**What is being asked:**
Repeat the listing exactly, minus the pictures.

**Data for analysis:**
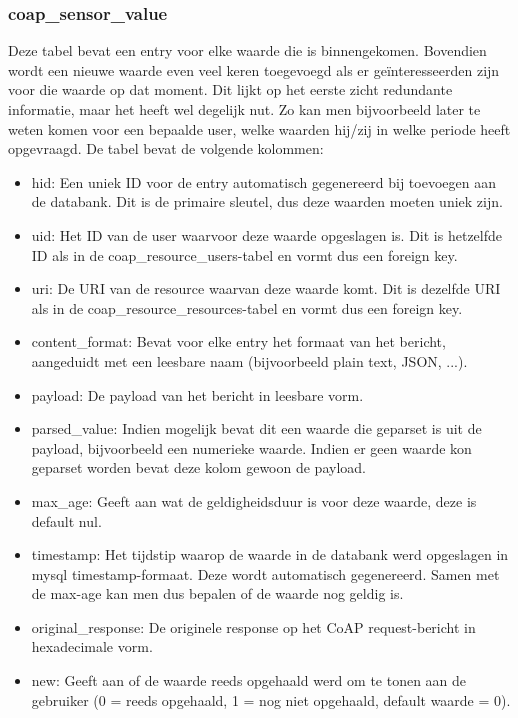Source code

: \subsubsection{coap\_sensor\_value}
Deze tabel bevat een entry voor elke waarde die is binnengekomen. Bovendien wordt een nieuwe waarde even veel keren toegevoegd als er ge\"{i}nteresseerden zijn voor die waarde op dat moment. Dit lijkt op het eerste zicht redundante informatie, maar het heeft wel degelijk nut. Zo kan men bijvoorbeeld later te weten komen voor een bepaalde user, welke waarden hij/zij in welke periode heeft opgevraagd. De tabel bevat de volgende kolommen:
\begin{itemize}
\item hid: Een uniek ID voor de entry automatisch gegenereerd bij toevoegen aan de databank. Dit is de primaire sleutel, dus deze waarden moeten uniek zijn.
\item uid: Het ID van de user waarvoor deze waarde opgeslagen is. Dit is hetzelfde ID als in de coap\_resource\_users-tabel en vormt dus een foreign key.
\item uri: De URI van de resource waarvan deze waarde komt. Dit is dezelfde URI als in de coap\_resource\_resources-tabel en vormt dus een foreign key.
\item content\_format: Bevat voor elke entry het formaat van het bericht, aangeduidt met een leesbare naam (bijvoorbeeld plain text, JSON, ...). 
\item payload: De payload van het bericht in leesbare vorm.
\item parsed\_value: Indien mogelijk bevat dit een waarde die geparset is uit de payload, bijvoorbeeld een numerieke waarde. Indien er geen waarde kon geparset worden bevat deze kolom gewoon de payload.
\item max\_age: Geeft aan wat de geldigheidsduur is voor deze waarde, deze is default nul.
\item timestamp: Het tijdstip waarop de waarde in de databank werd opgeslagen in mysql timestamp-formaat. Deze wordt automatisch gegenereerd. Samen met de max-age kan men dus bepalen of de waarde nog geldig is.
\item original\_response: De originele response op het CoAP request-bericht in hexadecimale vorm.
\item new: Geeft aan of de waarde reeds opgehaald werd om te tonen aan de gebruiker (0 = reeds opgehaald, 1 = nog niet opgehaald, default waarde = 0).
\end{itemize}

**Solved exercise:**
Source code

: \subsubsection{coap\_sensor\_value}
Deze tabel bevat een entry voor elke waarde die is binnengekomen. Bovendien wordt een nieuwe waarde even veel keren toegevoegd als er ge\"{i}nteresseerden zijn voor die waarde op dat moment. Dit lijkt op het eerste zicht redundante informatie, maar het heeft wel degelijk nut. Zo kan men bijvoorbeeld later te weten komen voor een bepaalde user, welke waarden hij/zij in welke periode heeft opgevraagd. De tabel bevat de volgende kolommen:
\begin{itemize}
\item hid: Een uniek ID voor de entry automatisch gegenereerd bij toevoegen aan de databank. Dit is de primaire sleutel, dus deze waarden moeten uniek zijn.
\item uid: Het ID van de user waarvoor deze waarde opgeslagen is. Dit is hetzelfde ID als in de coap\_resource\_users-tabel en vormt dus een foreign key.
\item uri: De URI van de resource waarvan deze waarde komt. Dit is dezelfde URI als in de coap\_resource\_resources-tabel en vormt dus een foreign key.
\item content\_format: Bevat voor elke entry het formaat van het bericht, aangeduidt met een leesbare naam (bijvoorbeeld plain text, JSON, ...). 
\item payload: De payload van het bericht in leesbare vorm.
\item parsed\_value: Indien mogelijk bevat dit een waarde die geparset is uit de payload, bijvoorbeeld een numerieke waarde. Indien er geen waarde kon geparset worden bevat deze kolom gewoon de payload.
\item max\_age: Geeft aan wat de geldigheidsduur is voor deze waarde, deze is default nul.
\item timestamp: Het tijdstip waarop de waarde in de databank werd opgeslagen in mysql timestamp-formaat. Deze wordt automatisch gegenereerd. Samen met de max-age kan men dus bepalen of de waarde nog geldig is.
\item original\_response: De originele response op het CoAP request-bericht in hexadecimale vorm.
\item new: Geeft aan of de waarde reeds opgehaald werd om te tonen aan de gebruiker (0 = reeds opgehaald, 1 = nog niet opgehaald, default waarde = 0).
\end{itemize}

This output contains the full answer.